▶ **Task brief**:
Report every line below that holds the word "will".

▶ **Source records**:
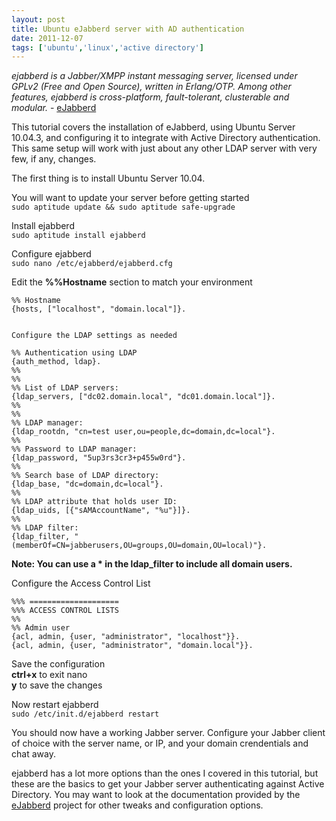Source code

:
 ```yaml
---
layout: post
title: Ubuntu eJabberd server with AD authentication
date: 2011-12-07
tags: ['ubuntu','linux','active directory']
---
```


*ejabberd is a Jabber/XMPP instant messaging server, licensed under GPLv2 (Free and Open Source), written in Erlang/OTP. Among other features, ejabberd is cross-platform, fault-tolerant, clusterable and modular.* - <a href="http://www.ejabberd.im/" title="eJabberd" target="_blank">eJabberd</a>  

This tutorial covers the installation of eJabberd, using Ubuntu Server 10.04.3, and configuring it to integrate with Active Directory authentication.  This same setup will work with just about any other LDAP server with very few, if any, changes.  

  
The first thing is to install Ubuntu Server 10.04.  

You will want to update your server before getting started  
`sudo aptitude update && sudo aptitude safe-upgrade`  


Install ejabberd  
`sudo aptitude install ejabberd`  


Configure ejabberd  
`sudo nano /etc/ejabberd/ejabberd.cfg`  


Edit the **%%Hostname** section to match your environment  

    %% Hostname  
    {hosts, ["localhost", "domain.local"]}.  
    
    
    Configure the LDAP settings as needed  
    
    %% Authentication using LDAP  
    {auth_method, ldap}.  
    %%  
    %%  
    %% List of LDAP servers:  
    {ldap_servers, ["dc02.domain.local", "dc01.domain.local"]}.  
    %%  
    %%  
    %% LDAP manager:  
    {ldap_rootdn, "cn=test user,ou=people,dc=domain,dc=local"}.  
    %%  
    %% Password to LDAP manager:  
    {ldap_password, "5up3rs3cr3+p455w0rd"}.  
    %%  
    %% Search base of LDAP directory:  
    {ldap_base, "dc=domain,dc=local"}.  
    %%  
    %% LDAP attribute that holds user ID:  
    {ldap_uids, [{"sAMAccountName", "%u"}]}.  
    %%  
    %% LDAP filter:  
    {ldap_filter, "(memberOf=CN=jabberusers,OU=groups,OU=domain,OU=local)"}.  


**Note: You can use a * in the ldap_filter to include all domain users.**  

Configure the Access Control List  

    %%% ====================  
    %%% ACCESS CONTROL LISTS  
    %%  
    %% Admin user  
    {acl, admin, {user, "administrator", "localhost"}}.  
    {acl, admin, {user, "administrator", "domain.local"}}.  


Save the configuration  
**ctrl+x** to exit nano  
**y** to save the changes  

Now restart ejabberd  
`sudo /etc/init.d/ejabberd restart`  


You should now have a working Jabber server.  Configure your Jabber client of choice with the server name, or IP, and your domain crendentials and chat away.  

ejabberd has a lot more options than the ones I covered in this tutorial, but these are the basics to get your Jabber server authenticating against Active Directory.  You may want to look at the documentation provided by the <a href="http://www.ejabberd.im/" title="eJabberd" target="_blank">eJabberd</a> project for other tweaks and configuration options.
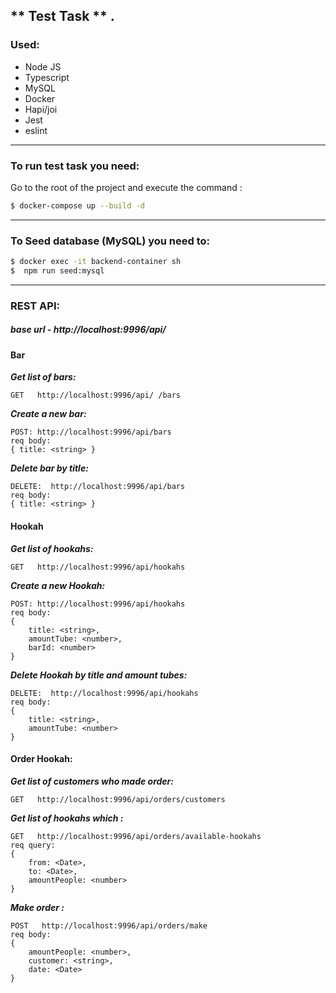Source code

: ## ** Test Task ** .

### Used:
- Node JS
- Typescript
- MySQL
- Docker
- Hapi/joi
- Jest
- eslint
------------

### **To run test task  you need:**
Go to the root of the project and execute the command :

``` sh
$ docker-compose up --build -d
```
------------

### To Seed database (MySQL) you need to:
``` sh
$ docker exec -it backend-container sh
$  npm run seed:mysql
```

------------


### REST API:
##### *base url* -  http://localhost:9996/api/

#### Bar
***Get list of bars:***
```
GET   http://localhost:9996/api/ /bars
```
***Create a new bar:***
```
POST: http://localhost:9996/api/bars
req body:
{ title: <string> }
```
***Delete bar by title:***
```
DELETE:  http://localhost:9996/api/bars
req body:
{ title: <string> }
```

#### Hookah
***Get list of hookahs:***
```
GET   http://localhost:9996/api/hookahs
```
***Create a new Hookah:***
```
POST: http://localhost:9996/api/hookahs
req body:
{
	title: <string>,
	amountTube: <number>,
	barId: <number>
}
```
***Delete Hookah by title and amount tubes:***
```
DELETE:  http://localhost:9996/api/hookahs
req body:
{
	title: <string>,
	amountTube: <number>
}
```

#### Order Hookah:

***Get list of customers who made order:***
```
GET   http://localhost:9996/api/orders/customers
```

***Get list of hookahs which  :***
```
GET   http://localhost:9996/api/orders/available-hookahs
req query:
{
	from: <Date>,
	to: <Date>,
	amountPeople: <number>
}
```
***Make order  :***
```
POST   http://localhost:9996/api/orders/make
req body:
{
	amountPeople: <number>,
	customer: <string>,
	date: <Date>
}
```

▶ **Worked solution**:
This tutorial covers the installation of eJabberd, using Ubuntu Server 10.04.3, and configuring it to integrate with Active Directory authentication.  This same setup will work with just about any other LDAP server with very few, if any, changes.  
You will want to update your server before getting started  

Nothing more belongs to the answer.